Genocide in the Neighborhood

I’ve recently finished reading the newest Chain Links project, Genocide in the Neighborhood, a book so rich and compelling I don’t know where to begin. Edited by community wunderkind Brian Whitener, Genocide in the Neighborhood takes as it’s central theme the conceptualization of a super knotty and deeply fascinating aesthetic/political practice called the “escrache,” what Whitener provisionally defines as “something between a march, an action or happening, and a public shaming.” This first stab at describing the event admits its provisionality given that the book’s project in toto is an effort to make sense of this “performance” in terms of its political, social, and aesthetic significance.

Originally edited by the Argentinean “militant research” group Colectivo Situaciones, Genocide in the Neighborhood is organized dialectically around a set of hypotheses that are tested in public conversation, revised, and tested again. According to Whitener, Colectivo Situaciones “works with other collectives and radical groups, both in Argentina and elsewhere in Latin America, to collaboratively produce new types of knowledge about current political practices and the social and political environments in which those practices take place.” In the case of the project at hand, Colectivo Situaciones takes the human rights organization HIJOS, or “Sons and Daughters for Identity and Justice Against Forgetting and Silence” (that is, the children of the disappeared) as its subject, a group “work(ing)…to revindicate the lives of those disappeared under the Argentinean dictatorship and to fight against the systematic cultural forgetting which has been the legacy of post-dictatorship Argentina." By studying the HIJOS and their preferred method of engagement, the escrache, Colectivo Situaciones hope to investigate how aesthetic practice can help to “make justice.”

Most readers are probably by now familiar with the cultural significance of the “disappeared,” those 30,000 or so Argentinean citizens who “vanished” under the dictatorship of General Videla from 1976 to approximately 1983. However, once democracy was restored, the process of reparations became complicated. Here’s Whitener working through the kinks of this particularly complicated history:

“In 1984, the newly-installed democratically-elected government commissioned a report to detail the repression under the dictatorship…However, the report also advanced for the first time a theory which came to be known as “theory of the two demons”…a politicized interpretation of the historical experience of the dictatorship…(which) attempts to cast the political struggle of the 1970s as a confrontation between two irrational demons: on the one side the militarists and on the other the left (guerillas), whose struggle held “normal society” hostage.”

In response to this theory, the democratic institution progressively extinguished any trace of the disappeared by first halting investigation and prosecution of militarists involved in the genocide while later pardoning all involved for acting in “due obedience” with the then-recognized government.

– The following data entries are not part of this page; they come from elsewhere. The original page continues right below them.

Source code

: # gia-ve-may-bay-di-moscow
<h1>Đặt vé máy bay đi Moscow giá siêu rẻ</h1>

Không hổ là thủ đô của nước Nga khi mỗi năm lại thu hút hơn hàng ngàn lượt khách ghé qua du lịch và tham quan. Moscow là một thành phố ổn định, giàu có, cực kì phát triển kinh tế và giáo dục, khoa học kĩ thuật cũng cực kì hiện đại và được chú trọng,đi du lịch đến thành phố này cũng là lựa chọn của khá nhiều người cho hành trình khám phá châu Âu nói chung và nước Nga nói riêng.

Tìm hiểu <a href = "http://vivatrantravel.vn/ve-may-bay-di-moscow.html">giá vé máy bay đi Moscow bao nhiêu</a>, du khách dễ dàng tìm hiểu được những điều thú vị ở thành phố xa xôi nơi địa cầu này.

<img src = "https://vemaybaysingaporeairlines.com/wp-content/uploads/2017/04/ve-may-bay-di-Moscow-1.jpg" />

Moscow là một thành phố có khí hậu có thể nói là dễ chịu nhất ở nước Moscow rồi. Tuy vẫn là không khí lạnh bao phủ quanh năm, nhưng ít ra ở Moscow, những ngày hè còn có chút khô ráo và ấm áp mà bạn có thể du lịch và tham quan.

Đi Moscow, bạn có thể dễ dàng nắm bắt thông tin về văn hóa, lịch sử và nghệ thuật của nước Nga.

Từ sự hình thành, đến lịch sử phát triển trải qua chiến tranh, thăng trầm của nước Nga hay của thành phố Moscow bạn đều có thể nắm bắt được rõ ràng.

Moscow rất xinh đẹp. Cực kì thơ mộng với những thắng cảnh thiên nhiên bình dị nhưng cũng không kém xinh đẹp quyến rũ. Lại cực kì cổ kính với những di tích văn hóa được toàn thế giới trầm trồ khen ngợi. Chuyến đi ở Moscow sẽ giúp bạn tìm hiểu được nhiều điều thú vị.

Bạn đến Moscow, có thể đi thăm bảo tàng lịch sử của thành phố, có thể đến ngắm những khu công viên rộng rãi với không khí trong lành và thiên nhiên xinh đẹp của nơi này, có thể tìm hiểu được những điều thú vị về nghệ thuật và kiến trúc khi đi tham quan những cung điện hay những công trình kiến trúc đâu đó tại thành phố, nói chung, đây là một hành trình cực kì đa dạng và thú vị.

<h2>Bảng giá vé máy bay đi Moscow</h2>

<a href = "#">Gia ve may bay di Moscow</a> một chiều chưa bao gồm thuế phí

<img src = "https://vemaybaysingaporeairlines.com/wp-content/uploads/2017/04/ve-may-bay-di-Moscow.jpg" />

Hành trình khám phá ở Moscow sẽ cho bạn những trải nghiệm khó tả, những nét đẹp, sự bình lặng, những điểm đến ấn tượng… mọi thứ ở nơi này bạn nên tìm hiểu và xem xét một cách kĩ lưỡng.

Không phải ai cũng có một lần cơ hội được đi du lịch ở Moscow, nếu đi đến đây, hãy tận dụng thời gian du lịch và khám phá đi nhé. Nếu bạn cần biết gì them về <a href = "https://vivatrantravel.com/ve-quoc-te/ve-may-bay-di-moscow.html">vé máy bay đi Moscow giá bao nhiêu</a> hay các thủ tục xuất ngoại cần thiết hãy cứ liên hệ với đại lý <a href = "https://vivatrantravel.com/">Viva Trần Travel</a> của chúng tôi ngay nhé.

HIJOS began the escrache as a practice to address this government-sponsored collective cultural forgetting by “creating justice” through collective aesthetic practice. The result is always different because the performance is staged around a particular subject, but each escrache begins with the same set of concerns: HIJOS isolates a “target,” a militarist living among the community in anonymity who once participated in the disappearances in a significant way. They then partner with the local community to execute a performative shaming. Often this performance includes canvassing of flyers, graffiti, musical performances, theatrical engagements, etc., all aimed at educating the local community about this particular person’s role in the disappearances, in effect rekindling interest in the political consequences of the 1970s.

Needless to say, these performances raise a number of provocative questions around the notion of justice, the value of public shame, and the praxis of aesthetic performance, each so deeply imbricated with the concerns of contemporary poetry that I don’t quite know where to start. As such, I’ve asked Whitener to join me in a public conversation of our own around the book’s concerns as a way to open up the discussion. I hope to post our interview here in real-time as he responds to my questions. In the meantime, I invite readers to submit their own thoughts/notes about this project here. If you haven’t read it yet but have been planning to pick it up, I invite you to do so now, as this book demands the kind of community engagement it so beautifully promotes.